Dispossession Pending

by Elizabeth Emerald

After 21 years in my house, I am about to become dispossessed.  No need to cry me a river. I am not in foreclosure; my mortgage is paid in full. I am not being forced out by eminent domain; the road under construction starts three houses upstream.

My dispossession is at my own behest. I am going to divest myself, first, of my stuff; next, of its storage container; i.e. my Money-Pit, #38 Pitted-Road, Melrose, MA.

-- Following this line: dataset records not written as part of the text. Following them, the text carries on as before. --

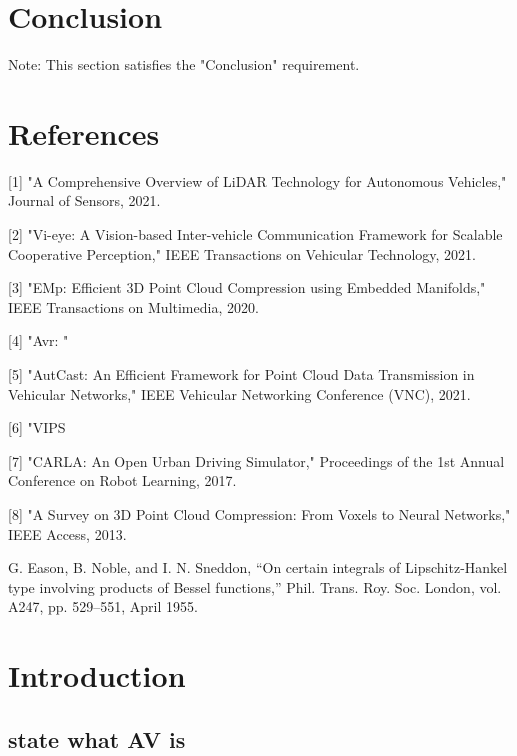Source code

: \documentclass[conference]{IEEEtran}
\begin{document}



\section{Conclusion}
Note: This section satisfies the "Conclusion" requirement.



\section*{References}

    [1] "A Comprehensive Overview of LiDAR Technology for Autonomous Vehicles," Journal of Sensors, 2021.

    [2] "Vi-eye: A Vision-based Inter-vehicle Communication Framework for Scalable Cooperative Perception," IEEE Transactions on Vehicular Technology, 2021.

    [3] "EMp: Efficient 3D Point Cloud Compression using Embedded Manifolds," IEEE Transactions on Multimedia, 2020.

    [4] "Avr: "

[5] "AutCast: An Efficient Framework for Point Cloud Data Transmission in Vehicular Networks," IEEE Vehicular Networking Conference (VNC), 2021.

    [6] "VIPS

[7] "CARLA: An Open Urban Driving Simulator," Proceedings of the 1st Annual Conference on Robot Learning, 2017.

    [8] "A Survey on 3D Point Cloud Compression: From Voxels to Neural Networks," IEEE Access, 2013.
\begin{thebibliography}{00}
     G. Eason, B. Noble, and I. N. Sneddon, ``On certain integrals of Lipschitz-Hankel type involving products of Bessel functions,'' Phil. Trans. Roy. Soc. London, vol. A247, pp. 529--551, April 1955.
\end{thebibliography}



\section{Introduction}
\subsection{state what AV is}
\end{document}
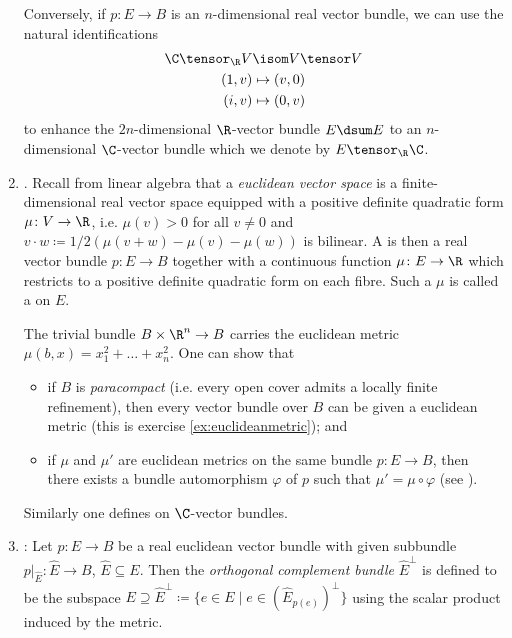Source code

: \begin{definition}
\begin{enumerate}[resume]
			Conversely, if $p\colon E \to B$ is an $n$-dimensional real vector bundle, we can use the natural identifications
			\begin{align*}
				\C \tensor_{\R} V &\isom V \tensor V \\
				(1, v) &\mapsto (v, 0) \\
				(i, v) &\mapsto (0, v)
			\end{align*}
			to enhance the $2n$-dimensional $\R$-vector bundle $E \dsum E$ to an $n$-dimensional $\C$-vector bundle which we denote by  $E \tensor_{\R} \C$.
		\item {}.
			Recall from linear algebra that a \emph{euclidean vector space} is a finite-dimensional real vector space equipped with a positive definite quadratic form $\mu\colon V \to \R$, i.e. $\mu(v) > 0$ for all $v \neq 0$ and $v \cdot w \coloneq 1 / 2 (\mu(v + w) - \mu(v) - \mu(w))$ is bilinear.
			A  is then a real vector bundle $p\colon E \to B$ together with a continuous function $\mu\colon E \to \R$ which restricts to a positive definite quadratic form on each fibre.
			Such a $\mu$ is called a  on $E$.
			\begin{example}
				The trivial bundle $B \times \R^n \to B$ carries the euclidean metric $\mu(b, x) = x_1^2 + \ldots + x_n^2$.
				One can show that
				\begin{itemize}
					\item if $B$ is \emph{paracompact} (i.e. every open cover admits a locally finite refinement), then every vector bundle over $B$ can be given a euclidean metric (this is exercise \ref{ex:euclideanmetric}); and 
					\item if $\mu$ and $\mu'$ are euclidean metrics on the same bundle $p\colon E \to B$, then there exists a bundle automorphism $\varphi$ of $p$ such that $\mu' = \mu \circ \varphi$ (see \cite[Exercise 2-E]{milnor_characteristic_1974}).
				\end{itemize}
			\end{example}
			Similarly one defines  on $\C$-vector bundles.
		\item {}:
			Let $p\colon E \to B$ be a real euclidean vector bundle with given subbundle $p|_{\hat{E}}\colon \hat{E} \to B$, $\hat{E} \subseteq E$.
			Then the \emph{orthogonal complement bundle} $\hat{E}^\perp$ is defined to be the subspace $E \supseteq \hat{E}^\perp \coloneq \big\{e \in E \mid e \in (\hat{E}_{p(e)})^\perp\big\}$ using the scalar product induced by the metric.


\end{enumerate}
\end{definition}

About 15 years ago I read Dematerializing: Taming The Power Of Possessions, by Jane Hammerslough. The underlying reasons Hammerslough cites for our acquiring so much stuff are not personally relevant. I’m not into flaunting the latest-and-greatest in high fashion or high tech. I lie low. I go for GoodWill, not Gucci. I don’t even own a flip-phone circa 1982, much less the genius du jour. (Mine is so stupid it can’t do a thing without its jack-in-the-wall.)
 
Regardless, what I do relate to is the very fact of being surrounded by stuff that doesn’t satisfy. Though I’m not demoralized in the sense of having failed to achieve my supposed needs (for status, success, etc.) through my stuff; I am, nevertheless demoralized—enervated, overwhelmed—by stuff I don’t need.
 
How did I get here, and how do I get out? Skip the pseudo-psychoanalysis; start with part 2: How do I get out?  Screw the how-to—just do: Get Out! Get the stuff OUT. Which will get me out—first, of my funk. And—eventually—out of my 2000-cubic-foot stuff-holder. Into a studio apartment—which will surely seem spacious sans superfluous stuff. (Try saying that three times fast.)
 
Rite of exorcism: With 50-gallon , triple-ply Hefty in hand, carefully approach—then seize!—each haunting specter (per list below) commanding: Demon Begone!

Dispossession of a closet
  • If it fits nearly perfectly
  • If it’s missing just one button
  • If it will look like new once it’s dry-cleaned
  • If it’s nearly as nice as the other one
  • If the tiny stain barely shows
Dispossession of a basement:   
  • If it refuses to retreat to the room whence it came (shout out to kids)
  • If it’s too ugly even to keep hidden upstairs (shout out to self)
  • If it’s awaiting the eventual (i.e. not-in-your-lifetime) departure of your grey-haired-what’s-left-of-it son
  • If it’s awaiting the imminent (i.e. in the next 10 years) departure of your spendthrift daughter  “saving” for a down payment
  • If it’s awaiting the immediate (i.e. in your dreams) departure of  yourself to a 400 sq-ft studio apartment



Recognized


Thanks for Mikel Eatough for artwork: Spawn


File this under Wishful Thinking, along with all instances of its variant (i.e. exercise).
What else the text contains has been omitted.